ASSIGNMENT
Transcribe each record below character for character.

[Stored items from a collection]
======

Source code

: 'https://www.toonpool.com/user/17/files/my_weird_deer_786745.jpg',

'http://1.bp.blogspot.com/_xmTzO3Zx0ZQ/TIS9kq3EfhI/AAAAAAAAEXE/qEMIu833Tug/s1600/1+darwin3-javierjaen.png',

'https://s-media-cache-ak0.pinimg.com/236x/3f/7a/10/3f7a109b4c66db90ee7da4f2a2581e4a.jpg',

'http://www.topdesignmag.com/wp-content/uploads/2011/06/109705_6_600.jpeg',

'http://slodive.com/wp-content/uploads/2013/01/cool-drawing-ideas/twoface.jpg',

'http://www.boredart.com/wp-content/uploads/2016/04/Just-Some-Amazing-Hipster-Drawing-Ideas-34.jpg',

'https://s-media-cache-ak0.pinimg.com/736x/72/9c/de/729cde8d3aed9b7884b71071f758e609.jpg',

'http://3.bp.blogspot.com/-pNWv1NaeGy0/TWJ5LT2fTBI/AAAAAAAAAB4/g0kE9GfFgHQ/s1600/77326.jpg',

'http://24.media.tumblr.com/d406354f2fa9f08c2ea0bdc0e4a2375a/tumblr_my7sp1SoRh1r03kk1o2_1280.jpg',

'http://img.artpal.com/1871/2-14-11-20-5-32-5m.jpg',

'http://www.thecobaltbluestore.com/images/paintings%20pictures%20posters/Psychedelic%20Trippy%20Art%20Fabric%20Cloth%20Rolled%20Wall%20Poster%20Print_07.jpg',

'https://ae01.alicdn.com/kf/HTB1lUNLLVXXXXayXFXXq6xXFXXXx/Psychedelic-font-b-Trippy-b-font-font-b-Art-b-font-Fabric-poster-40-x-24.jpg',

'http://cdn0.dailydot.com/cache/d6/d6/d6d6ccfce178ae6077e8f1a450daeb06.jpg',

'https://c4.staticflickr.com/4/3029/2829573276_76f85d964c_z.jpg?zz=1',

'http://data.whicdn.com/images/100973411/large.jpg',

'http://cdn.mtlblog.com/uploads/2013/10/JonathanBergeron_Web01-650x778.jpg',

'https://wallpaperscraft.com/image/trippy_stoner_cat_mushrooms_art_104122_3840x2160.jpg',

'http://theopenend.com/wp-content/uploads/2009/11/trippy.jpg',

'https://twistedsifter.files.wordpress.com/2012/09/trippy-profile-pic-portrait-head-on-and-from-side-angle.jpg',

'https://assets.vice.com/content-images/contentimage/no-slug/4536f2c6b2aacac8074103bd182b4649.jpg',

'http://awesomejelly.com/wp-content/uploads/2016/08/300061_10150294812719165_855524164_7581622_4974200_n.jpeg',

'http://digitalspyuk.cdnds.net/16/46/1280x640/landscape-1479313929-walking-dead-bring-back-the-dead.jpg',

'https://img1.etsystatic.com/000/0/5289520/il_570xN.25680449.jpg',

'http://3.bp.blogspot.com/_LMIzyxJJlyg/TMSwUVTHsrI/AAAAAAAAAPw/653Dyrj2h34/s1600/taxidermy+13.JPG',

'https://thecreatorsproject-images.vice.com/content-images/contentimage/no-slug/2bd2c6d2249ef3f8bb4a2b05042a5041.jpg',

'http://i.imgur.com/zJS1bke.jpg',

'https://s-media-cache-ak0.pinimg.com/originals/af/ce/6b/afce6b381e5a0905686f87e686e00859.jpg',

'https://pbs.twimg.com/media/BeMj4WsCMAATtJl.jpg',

======

PROBLEM SOLUTION
Source code

: 'https://www.toonpool.com/user/17/files/my_weird_deer_786745.jpg',

'http://1.bp.blogspot.com/_xmTzO3Zx0ZQ/TIS9kq3EfhI/AAAAAAAAEXE/qEMIu833Tug/s1600/1+darwin3-javierjaen.png',

'https://s-media-cache-ak0.pinimg.com/236x/3f/7a/10/3f7a109b4c66db90ee7da4f2a2581e4a.jpg',

'http://www.topdesignmag.com/wp-content/uploads/2011/06/109705_6_600.jpeg',

'http://slodive.com/wp-content/uploads/2013/01/cool-drawing-ideas/twoface.jpg',

'http://www.boredart.com/wp-content/uploads/2016/04/Just-Some-Amazing-Hipster-Drawing-Ideas-34.jpg',

'https://s-media-cache-ak0.pinimg.com/736x/72/9c/de/729cde8d3aed9b7884b71071f758e609.jpg',

'http://3.bp.blogspot.com/-pNWv1NaeGy0/TWJ5LT2fTBI/AAAAAAAAAB4/g0kE9GfFgHQ/s1600/77326.jpg',

'http://24.media.tumblr.com/d406354f2fa9f08c2ea0bdc0e4a2375a/tumblr_my7sp1SoRh1r03kk1o2_1280.jpg',

'http://img.artpal.com/1871/2-14-11-20-5-32-5m.jpg',

'http://www.thecobaltbluestore.com/images/paintings%20pictures%20posters/Psychedelic%20Trippy%20Art%20Fabric%20Cloth%20Rolled%20Wall%20Poster%20Print_07.jpg',

'https://ae01.alicdn.com/kf/HTB1lUNLLVXXXXayXFXXq6xXFXXXx/Psychedelic-font-b-Trippy-b-font-font-b-Art-b-font-Fabric-poster-40-x-24.jpg',

'http://cdn0.dailydot.com/cache/d6/d6/d6d6ccfce178ae6077e8f1a450daeb06.jpg',

'https://c4.staticflickr.com/4/3029/2829573276_76f85d964c_z.jpg?zz=1',

'http://data.whicdn.com/images/100973411/large.jpg',

'http://cdn.mtlblog.com/uploads/2013/10/JonathanBergeron_Web01-650x778.jpg',

'https://wallpaperscraft.com/image/trippy_stoner_cat_mushrooms_art_104122_3840x2160.jpg',

'http://theopenend.com/wp-content/uploads/2009/11/trippy.jpg',

'https://twistedsifter.files.wordpress.com/2012/09/trippy-profile-pic-portrait-head-on-and-from-side-angle.jpg',

'https://assets.vice.com/content-images/contentimage/no-slug/4536f2c6b2aacac8074103bd182b4649.jpg',

'http://awesomejelly.com/wp-content/uploads/2016/08/300061_10150294812719165_855524164_7581622_4974200_n.jpeg',

'http://digitalspyuk.cdnds.net/16/46/1280x640/landscape-1479313929-walking-dead-bring-back-the-dead.jpg',

'https://img1.etsystatic.com/000/0/5289520/il_570xN.25680449.jpg',

'http://3.bp.blogspot.com/_LMIzyxJJlyg/TMSwUVTHsrI/AAAAAAAAAPw/653Dyrj2h34/s1600/taxidermy+13.JPG',

'https://thecreatorsproject-images.vice.com/content-images/contentimage/no-slug/2bd2c6d2249ef3f8bb4a2b05042a5041.jpg',

'http://i.imgur.com/zJS1bke.jpg',

'https://s-media-cache-ak0.pinimg.com/originals/af/ce/6b/afce6b381e5a0905686f87e686e00859.jpg',

'https://pbs.twimg.com/media/BeMj4WsCMAATtJl.jpg',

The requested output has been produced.